As for supplies, you'll find all of the essentials in local stores ( the most prominant one that I saw was called ICA, pronounced eeka ). Rosehip or blueberry soup is great for breakfast with some bread, and they have a chocolate bar called "Brek" that is fantastic. I'll have to find a UK supplier.
The two main grocery store chains are ICA and Konsum; buy local in the smaller communites; for your purposes the chains are equivalent.
While I personally think the regular blueberry and rosehip soups are too sweet they have recentrly started making unsweetend versions, which are ok (still a total loss compared to scratch made stuff, but that is a given).
Small vocabulary for the grocery store:
Blåbärssoppa -- blueberry soup
Nyponsoppa -- rosehip soup
Havregryn -- rolled oats (for porrige)
Vetemjöl -- plain white wheat flour
Rågsikt -- a mix of rye and wheat flour, a good choice for field bread making
Jäst -- fresh yeast, sold in the refirgerated section in small yellow 50 g
packages
Torrjäst -- dry yeast; sold next to the flour in yellow "envelopes"
Bakpulver -- baking powder
Falukorv -- a standard sausage, a decent base for cheap meals (fried slices,
used as a "meat" in stews, etc).
Mjölk -- milk, the red cartons are 3% milkfat, the green and blue are various
grades of skim milk.
Blodpudding -- black pudding. Not as greasy as the offerings I've seen in the UK.
A base victual for children, not all brands contain actual blood (as
opposed to blood protein).
Smör -- butter (as opposed to various margarines, the margaries in foil wrap
are for baking and cooking, not on your sandwitch; use the stuff in
plastic tubs for that)
Renskav -- thin slices of rendeer meat, sold frozen in cardboard packages, a good
base for meals
Most meat sold will be pork or beef, most Swedes have a fear of lamb, and mutton is unthinkable as a food source to most.
Generally you will find the milk section a mine-field; filmjölk, kefir, yoghurt, långfil are all various lactobacillus soured milks, traditionally eaten out of a bowl with cereal (musli, corn flakes, whatever). Långfil is special, do try it. Messmör spread made from boiled down whey, some like it, some hate it (not for the lactose intolerant!); there is also mesost, which is the same product boiled down to a cheeselike state.
Cheeses are various, look at the fat percentage (large number on the package near the name); the lower ones are mild (often also labelled as such: "mild"), the higher ones are sharper ("stark") as a guide. There are varioius processed cheese spreads in tubes sold as well ("mjukost", convenient when hiking according to some). You can also get smoked fish paste in that form...
Bacon is of the streaky variety, not back bacon.
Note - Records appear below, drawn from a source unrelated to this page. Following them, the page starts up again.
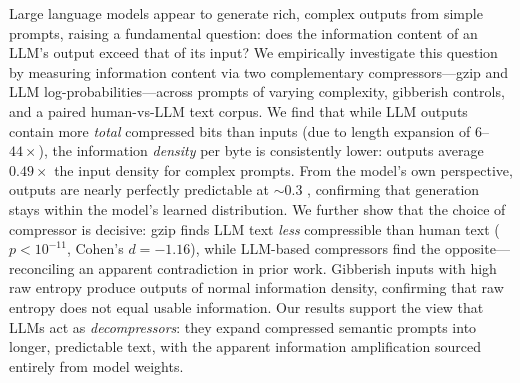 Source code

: Large language models appear to generate rich, complex outputs from simple prompts, raising a fundamental question: does the information content of an LLM's output exceed that of its input?
We empirically investigate this question by measuring information content via two complementary compressors---gzip and LLM log-probabilities---across prompts of varying complexity, gibberish controls, and a paired human-vs-LLM text corpus.
We find that while LLM outputs contain more \emph{total} compressed bits than inputs (due to length expansion of $6$--$44\times$), the information \emph{density} per byte is consistently lower: outputs average $0.49\times$ the input density for complex prompts.
From the model's own perspective, outputs are nearly perfectly predictable at ${\sim}0.3$ \bpt, confirming that generation stays within the model's learned distribution.
We further show that the choice of compressor is decisive: gzip finds LLM text \emph{less} compressible than human text ($p < 10^{-11}$, Cohen's $d = -1.16$), while LLM-based compressors find the opposite---reconciling an apparent contradiction in prior work.
Gibberish inputs with high raw entropy produce outputs of normal information density, confirming that raw entropy does not equal usable information.
Our results support the view that LLMs act as \emph{decompressors}: they expand compressed semantic prompts into longer, predictable text, with the apparent information amplification sourced entirely from model weights.
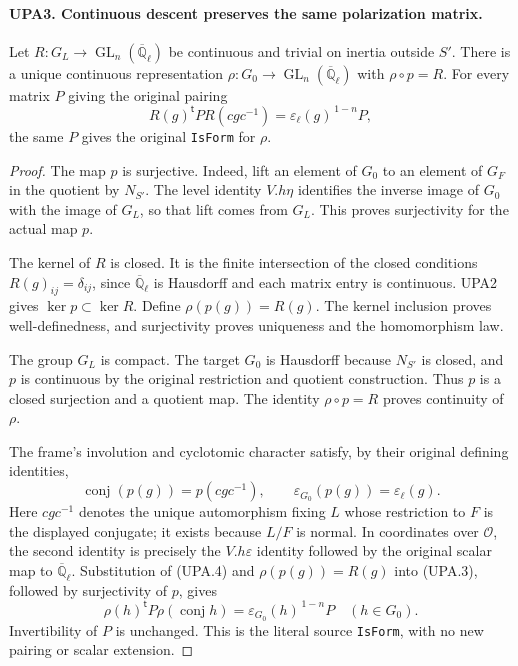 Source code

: \paragraph{UPA3. Continuous descent preserves the same polarization matrix.}
\label{claim:UPA3}
Let $R:G_L\to\operatorname{GL}_n(\overline{\mathbb Q}_\ell)$
be continuous and trivial on inertia outside $S'$.
There is a unique continuous representation
$\rho:G_0\to\operatorname{GL}_n(\overline{\mathbb Q}_\ell)$
with $\rho\circ p=R$.
For every matrix $P$ giving the original pairing
\[
 R(g)^{\mathsf t}P R(cgc^{-1})
                =\varepsilon_\ell(g)^{\,1-n}P,
 \tag{UPA.3}
\]
the same $P$ gives the original \texttt{IsForm} for $\rho$.
\begin{proof}
The map $p$ is surjective.  Indeed, lift an element of $G_0$
to an element of $G_F$ in the quotient by $N_{S'}$.
The level identity $V.h\eta$ identifies the inverse image of
$G_0$ with the image of $G_L$, so that lift comes from $G_L$.
This proves surjectivity for the actual map $p$.

The kernel of $R$ is closed.  It is the finite intersection
of the closed conditions $R(g)_{ij}=\delta_{ij}$, since
$\overline{\mathbb Q}_\ell$ is Hausdorff and each matrix entry
is continuous.  UPA2 gives $\ker p\subset\ker R$.
Define $\rho(p(g))=R(g)$.  The kernel inclusion proves
well-definedness, and surjectivity proves uniqueness and the
homomorphism law.

The group $G_L$ is compact.  The target $G_0$ is Hausdorff
because $N_{S'}$ is closed, and $p$ is continuous by the
original restriction and quotient construction.  Thus $p$
is a closed surjection and a quotient map.  The identity
$\rho\circ p=R$ proves continuity of $\rho$.

The frame's involution and cyclotomic character satisfy,
by their original defining identities,
\[
 \operatorname{conj}(p(g))=p(cgc^{-1}),\qquad
 \varepsilon_{G_0}(p(g))=\varepsilon_\ell(g).
 \tag{UPA.4}
\]
Here $cgc^{-1}$ denotes the unique automorphism fixing $L$
whose restriction to $F$ is the displayed conjugate; it
exists because $L/F$ is normal.  In coordinates over
$\mathcal O$, the second identity is precisely the
$V.h\varepsilon$ identity followed by the original scalar
map to $\overline{\mathbb Q}_\ell$.
Substitution of (UPA.4) and $\rho(p(g))=R(g)$ into
(UPA.3), followed by surjectivity of $p$, gives
\[
 \rho(h)^{\mathsf t}P\rho(\operatorname{conj}h)
                   =\varepsilon_{G_0}(h)^{\,1-n}P
 \quad(h\in G_0).
 \tag{UPA.5}
\]
Invertibility of $P$ is unchanged.  This is the literal
source \texttt{IsForm}, with no new pairing or scalar extension.
\end{proof}


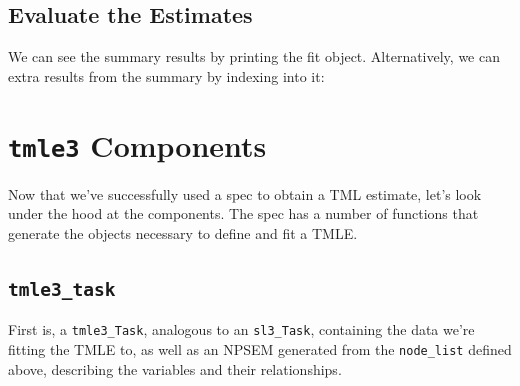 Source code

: \documentclass[12pt, krantz2,]{book}
\newenvironment{Shaded}{\begin{snugshade}}{\end{snugshade}}
\newcommand{\CommentTok}[1]{\textcolor[rgb]{0.56,0.35,0.01}{\textit{#1}}}
\newcommand{\KeywordTok}[1]{\textcolor[rgb]{0.13,0.29,0.53}{\textbf{#1}}}
\newcommand{\NormalTok}[1]{#1}
\newcommand{\OperatorTok}[1]{\textcolor[rgb]{0.81,0.36,0.00}{\textbf{#1}}}
\newcommand{\StringTok}[1]{\textcolor[rgb]{0.31,0.60,0.02}{#1}}
\theoremstyle{definition}
\theoremstyle{definition}
\theoremstyle{definition}
\newcommand{\1}{\mathbbm{1}}
\begin{document}
\hypertarget{evaluate-the-estimates}{%
\subsection{Evaluate the Estimates}\label{evaluate-the-estimates}}

We can see the summary results by printing the fit object. Alternatively, we
can extra results from the summary by indexing into it:

\begin{Shaded}
\end{Shaded}

\hypertarget{tmle3-components}{%
\section{\texorpdfstring{\texttt{tmle3} Components}{tmle3 Components}}\label{tmle3-components}}

Now that we've successfully used a spec to obtain a TML estimate, let's look
under the hood at the components. The spec has a number of functions that
generate the objects necessary to define and fit a TMLE.

\hypertarget{tmle3_task}{%
\subsection{\texorpdfstring{\texttt{tmle3\_task}}{tmle3\_task}}\label{tmle3_task}}

First is, a \texttt{tmle3\_Task}, analogous to an \texttt{sl3\_Task}, containing the data we're
fitting the TMLE to, as well as an NPSEM generated from the \texttt{node\_list}
defined above, describing the variables and their relationships.

\begin{Shaded}
\end{Shaded}
\end{document}
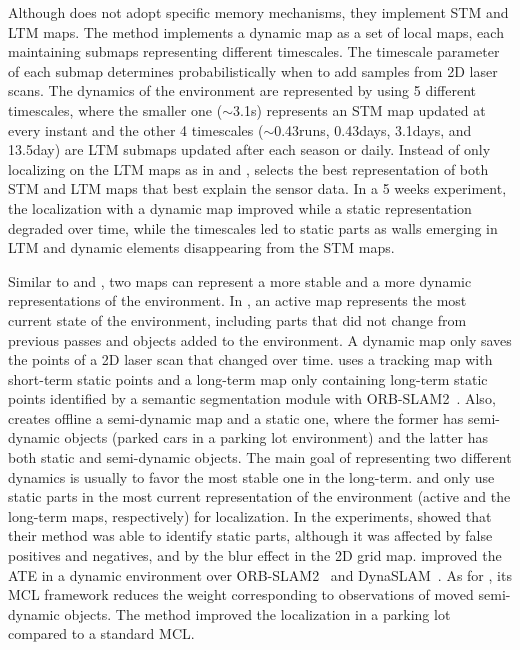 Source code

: Although \cite{biber-duckett:2009:0278364908096286} does not adopt specific memory mechanisms, they implement STM and LTM maps. The method implements a dynamic map as a set of local maps, each maintaining submaps representing different timescales. The timescale parameter of each submap determines probabilistically when to add samples from 2D laser scans.
The dynamics of the environment are represented by using 5 different timescales, where the smaller one ($\sim$3.1s) represents an STM map updated at every instant and the other 4 timescales ($\sim$0.43runs, 0.43days, 3.1days, and 13.5day) are LTM submaps updated after each season or daily. Instead of only localizing on the LTM maps as in\cite{dayoub-et-al:2011:013} and \cite{bacca-et-al:2013:003}, \cite{biber-duckett:2009:0278364908096286} selects the best representation of both STM and LTM maps that best explain the sensor data.
In a 5 weeks experiment, the localization with a dynamic map improved while a static representation degraded over time, while the timescales led to static parts as walls emerging in LTM and dynamic elements disappearing from the STM maps.

Similar to \cite{dayoub-et-al:2011:013} and \cite{bacca-et-al:2013:003}, two maps can represent a more stable and a more dynamic representations of the environment.
In \cite{walcott-bryant-et-al:2012:6385561}, an active map represents the most current state of the environment, including parts that did not change from previous passes and objects added to the environment. A dynamic map only saves the points of a 2D laser scan that changed over time.
\cite{wang-et-al:2019:8793499} uses a tracking map with short-term static points and a long-term map only containing long-term static points identified by a semantic segmentation module with ORB-SLAM2~\parencite{discussion:orb-slam2}.
Also, \cite{zhu-et-al:2021:9561584} creates offline a semi-dynamic map and a static one, where the former has semi-dynamic objects (parked cars in a parking lot environment) and the latter has both static and semi-dynamic objects.
The main goal of representing two different dynamics is usually to favor the most stable one in the long-term.
\cite{walcott-bryant-et-al:2012:6385561} and \cite{wang-et-al:2019:8793499} only use static parts in the most current representation of the environment (active and the long-term maps, respectively) for localization.
In the experiments, \cite{walcott-bryant-et-al:2012:6385561} showed that their method was able to identify static parts, although it was affected by false positives and negatives, and by the blur effect in the 2D grid map.
\cite{wang-et-al:2019:8793499} improved the ATE in a dynamic environment over ORB-SLAM2~\parencite{discussion:orb-slam2} and DynaSLAM~\parencite{bescos-et-al:2018:2860039}.
As for \cite{zhu-et-al:2021:9561584}, its MCL framework reduces the weight corresponding to observations of moved semi-dynamic objects. The method improved the localization in a parking lot compared to a standard MCL.



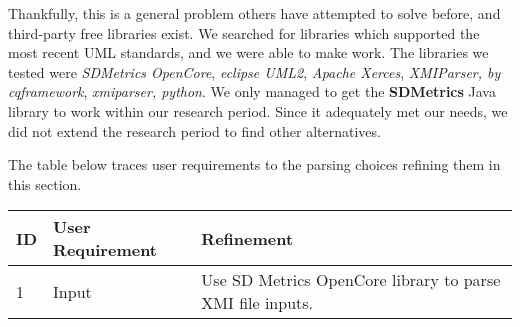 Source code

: \documentclass[11pt]{article}
\begin{document}
    Thankfully, this is a general problem others have attempted to solve before, and third-party free libraries exist.
    We searched for libraries which supported the most recent UML standards, and we were able to make work.
    The libraries we tested were \textit{SDMetrics OpenCore},
    \textit{eclipse UML2}, \textit{Apache Xerces}, \textit{XMIParser, by cqframework}, \textit{xmiparser, python}.
    We only managed to get the \textbf{SDMetrics} Java library to work within our research period.
    Since it adequately met our needs, we did not extend the research period to find other alternatives.

    The table below traces user requirements to the parsing choices refining them in this section.
    \begin{table}[htbp]
        \centering
        \begin{tabularx}{\textwidth}{| l | l | X |}
            \hline
            \textbf{ID} & \textbf{User Requirement} & \textbf{Refinement} \\
            \hline
            1 & Input & Use SD Metrics OpenCore library to parse XMI file inputs. \\ \hline
        \end{tabularx}\label{tab:parse-choice-table}
    \end{table}
\end{document}
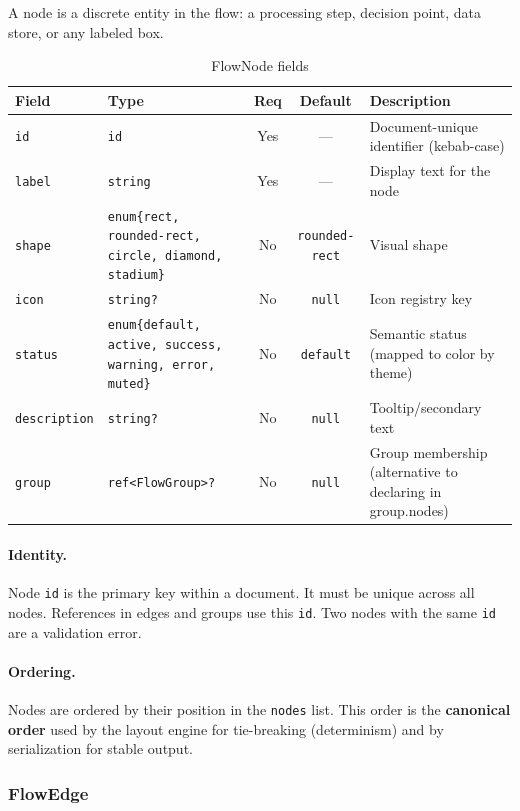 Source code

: A node is a discrete entity in the flow: a processing step, decision point, data store, or any labeled box.

\begin{table}[h]
\centering
\small
\begin{tabular}{llccp{4.5cm}}
\toprule
\textbf{Field} & \textbf{Type} & \textbf{Req} & \textbf{Default} & \textbf{Description} \\
\midrule
\texttt{id} & \texttt{id} & Yes & --- & Document-unique identifier (kebab-case) \\
\texttt{label} & \texttt{string} & Yes & --- & Display text for the node \\
\texttt{shape} & \texttt{enum\{rect, rounded-rect, circle, diamond, stadium\}} & No & \texttt{rounded-rect} & Visual shape \\
\texttt{icon} & \texttt{string?} & No & \texttt{null} & Icon registry key \\
\texttt{status} & \texttt{enum\{default, active, success, warning, error, muted\}} & No & \texttt{default} & Semantic status (mapped to color by theme) \\
\texttt{description} & \texttt{string?} & No & \texttt{null} & Tooltip/secondary text \\
\texttt{group} & \texttt{ref<FlowGroup>?} & No & \texttt{null} & Group membership (alternative to declaring in group.nodes) \\
\bottomrule
\end{tabular}
\caption{FlowNode fields}
\label{tab:flow-node-fields}
\end{table}

\paragraph{Identity.}
Node \texttt{id} is the primary key within a document. It must be unique across all nodes. References in edges and groups use this \texttt{id}. Two nodes with the same \texttt{id} are a validation error.

\paragraph{Ordering.}
Nodes are ordered by their position in the \texttt{nodes} list. This order is the \textbf{canonical order} used by the layout engine for tie-breaking (determinism) and by serialization for stable output.

\subsubsection{FlowEdge}
\label{sec:flow-edge}

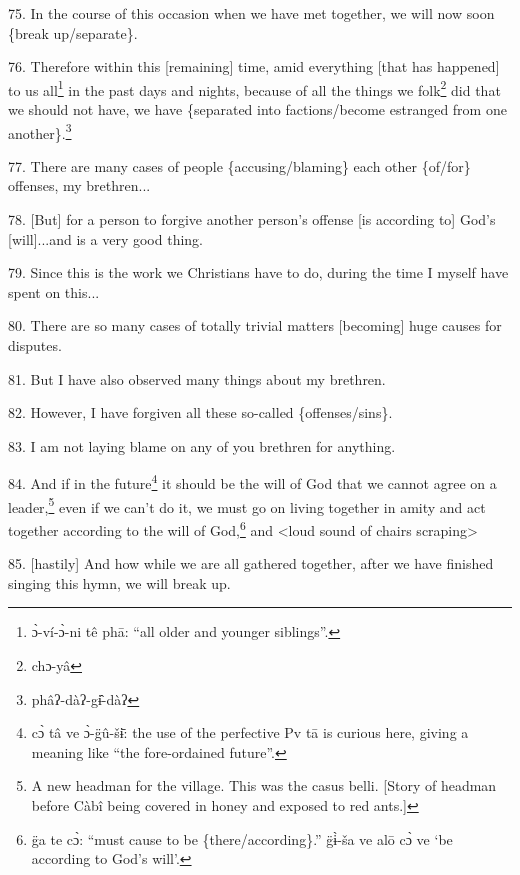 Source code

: 75. In the course of this occasion when we have met together, we will now soon
\{break up/separate\}.

76. Therefore within this [remaining] time, amid everything [that has happened]
to us all\footnote{ɔ̀-ví-ɔ̀-ni tê phā: ``all older and younger siblings''.} in the past days and nights, because of all the things we folk\footnote{chɔ-yâ}
did that we should not have, we have \{separated into factions/become estranged
from one another\}.\footnote{phâʔ-dàʔ-gɨ̂-dàʔ}

77. There are many cases of people \{accusing/blaming\} each other \{of/for\} offenses,
my brethren...

78. [But] for a person to forgive another person's offense [is according to] God's
[will]...and is a very good thing.

79. Since this is the work we Christians have to do, during the time I myself have
spent on this...

80. There are so many cases of totally trivial matters [becoming] huge causes for
disputes.

81. But I have also observed many things about my brethren.

82. However, I have forgiven all these so-called \{offenses/sins\}.

83. I am not laying blame on any of you brethren for anything.

84. And if in the future\footnote{cɔ̀ tâ ve ɔ̀-g̈û-šɨ̄: the use of the perfective Pv tā is curious here, giving a meaning like ``the fore-ordained future''.} it should be the will of God that we cannot agree on
a leader,\footnote{A new headman for the village. This was the casus belli. [Story of headman before Càbî being covered in honey and exposed to red ants.]} even if we can't do it, we must go on living together in amity and
act together according to the will of God,\footnote{g̈a te cɔ̀: ``must cause to be \{there/according\}.'' g̈ɨ̀-ša ve alō cɔ̀ ve `be according to God's will'.} and <loud sound of chairs
scraping>

85. [hastily] And how while we are all gathered together, after we have finished
singing this hymn, we will break up.

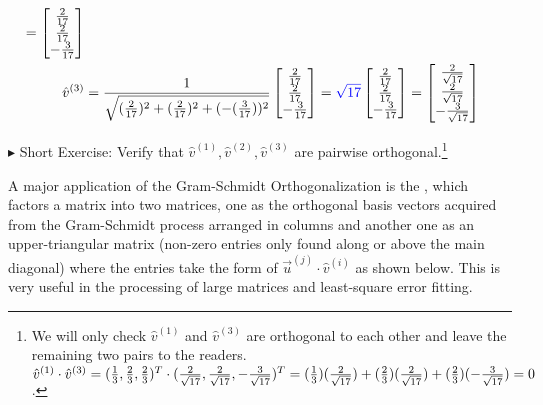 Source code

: \begin{solution}
\begin{align*}
=
\begin{bmatrix}
\frac{2}{17} \\
\frac{2}{17} \\
-\frac{3}{17}
\end{bmatrix}
\\
\hat{v}^{(3)} &= \frac{1}{\sqrt{(\frac{2}{17})^2 + (\frac{2}{17})^2 + (-(\frac{3}{17}))^2}}
\begin{bmatrix}
\frac{2}{17} \\
\frac{2}{17} \\
-\frac{3}{17}
\end{bmatrix}
=
\textcolor{blue}{\sqrt{17}}
\begin{bmatrix}
\frac{2}{17} \\
\frac{2}{17} \\
-\frac{3}{17}
\end{bmatrix}
=
\begin{bmatrix}
\frac{2}{\sqrt{17}} \\
\frac{2}{\sqrt{17}} \\
-\frac{3}{\sqrt{17}}
\end{bmatrix}
\end{align*}
\end{solution}
$\blacktriangleright$ Short Exercise: Verify that $\hat{v}^{(1)}, \hat{v}^{(2)}, \hat{v}^{(3)}$ are pairwise orthogonal.\footnote{We will only check $\hat{v}^{(1)}$ and $\hat{v}^{(3)}$ are orthogonal to each other and leave the remaining two pairs to the readers. $\hat{v}^{(1)} \cdot \hat{v}^{(3)} = \smash{(\frac{1}{3}, \frac{2}{3}, \frac{2}{3})}^T \cdot \smash{(\frac{2}{\sqrt{17}}, \frac{2}{\sqrt{17}}, -\frac{3}{\sqrt{17}})}^T = \smash{(\frac{1}{3})(\frac{2}{\sqrt{17}})} + \smash{(\frac{2}{3})(\frac{2}{\sqrt{17}})} + \smash{(\frac{2}{3})(-\frac{3}{\sqrt{17}})} = 0$.} \par
A major application of the Gram-Schmidt Orthogonalization is the , which factors a matrix into two matrices, one as the orthogonal basis vectors acquired from the Gram-Schmidt process arranged in columns and another one as an upper-triangular matrix (non-zero entries only found along or above the main diagonal) where the entries take the form of $\vec{u}^{(j)} \cdot \hat{v}^{(i)}$ as shown below. This is very useful in the processing of large matrices and least-square error fitting.
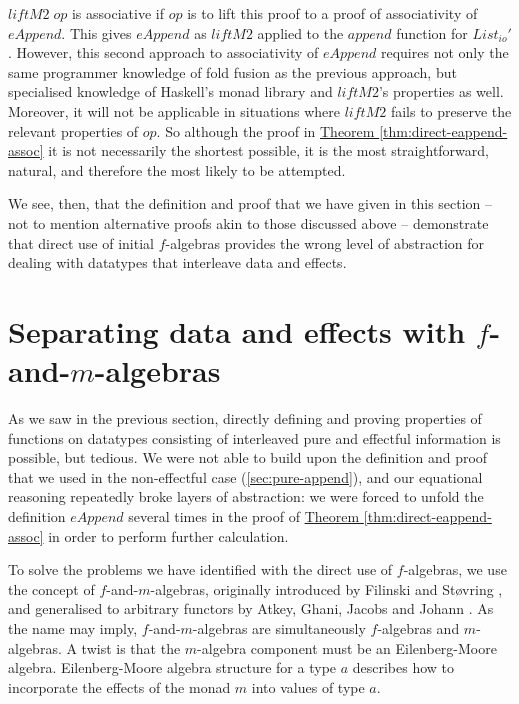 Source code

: \documentclass{jfp1}
\newcommand{\thmref}[1]{\hyperref[#1]{Theorem \ref*{#1}}}
\begin{document}
$\mathit{liftM2\; op}$ is associative if $\mathit{op}$ is to lift this
proof to a proof of associativity of $\mathit{eAppend}$. This gives
$\mathit{eAppend}$ as $\mathit{liftM2}$ applied to the
$\mathit{append}$ function for $\mathit{List_{io}'}$. However, this
second approach to associativity of $\mathit{eAppend}$ requires not
only the same programmer knowledge of fold fusion as the previous
approach, but specialised knowledge of Haskell's monad library and
$\mathit{liftM2}$'s properties as well. Moreover, it will not be
applicable in situations where $\mathit{liftM2}$ fails to preserve the
relevant properties of $\mathit{op}$. So although the proof in
\thmref{thm:direct-eappend-assoc} it is not necessarily the shortest
possible, it is the most straightforward, natural, and therefore the
most likely to be attempted.

We see, then, that the definition and proof that we have given in this
section -- not to mention alternative proofs akin to those discussed
above -- demonstrate that direct use of initial $f$-algebras provides
the wrong level of abstraction for dealing with datatypes that
interleave data and effects.

\section{Separating data and effects with \texorpdfstring{$f$}{f}-and-\texorpdfstring{$m$}{m}-algebras}
\label{sec:f-and-m-algebras}

As we saw in the previous section, directly defining and proving
properties of functions on datatypes consisting of interleaved pure
and effectful information is possible, but tedious. We were not able
to build upon the definition and proof that we used in the
non-effectful case (\autoref{sec:pure-append}), and our equational
reasoning repeatedly broke layers of abstraction: we were forced to
unfold the definition $\mathit{eAppend}$ several times in the proof of
\thmref{thm:direct-eappend-assoc} in order to perform further
calculation.

To solve the problems we have identified with the direct use of
$f$-algebras, we use the concept of $f$-and-$m$-algebras, originally
introduced by Filinski and St\o{}vring \cite{filinski07inductive}, and
generalised to arbitrary functors by Atkey, Ghani, Jacobs and Johann
\cite{atkey12fibrational}. As the name may imply, $f$-and-$m$-algebras
are simultaneously $f$-algebras and $m$-algebras. A twist is that the
$m$-algebra component must be an Eilenberg-Moore
algebra. Eilenberg-Moore algebra structure for a type $a$ describes
how to incorporate the effects of the monad $m$ into values of type
$a$.
\end{document}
Stekfläsk is salt cured slab "bacon", good for various cooking experiments if cholesterol is an essential part of a meal to you (fried slices, diced in cooking, diced and lightly fried in bannock, slices on-a-stick over the fire, etc).
We are very big on recycling; glass, aluminium, paper, plastic, etc all have their own bins in recycling centers, please try to comply (the green steel containers have example pictures as well as text, so there should be no problems). Glass in green and while plastic "igloos" (white for clear glass, any colored glass in the green ones). Any store that sells bottled water/soft drinks/light beer will take the empty for recycling (you pay a depeosit -- "pant" -- when you buy and get it back when you recycle).
Petrol stations generally have toilets for the customers,
generally a sign "WC" means a public toilet (sometimes with a sterotyped gents/ladies iconography; girls wear skirts). Sometimes out in the woods the icon is a sterotypical outhouse.
The public lean-tos (icon; a sitting person under a slanted roof) are on a first come basis, any provided firewood may be used (unless there is a fire ban, of course).
Personally I drink just about any "bush" water in lakes and creeks, others are fuzzier and/or have weaker stomachs. As usual; look upstream and use common sense.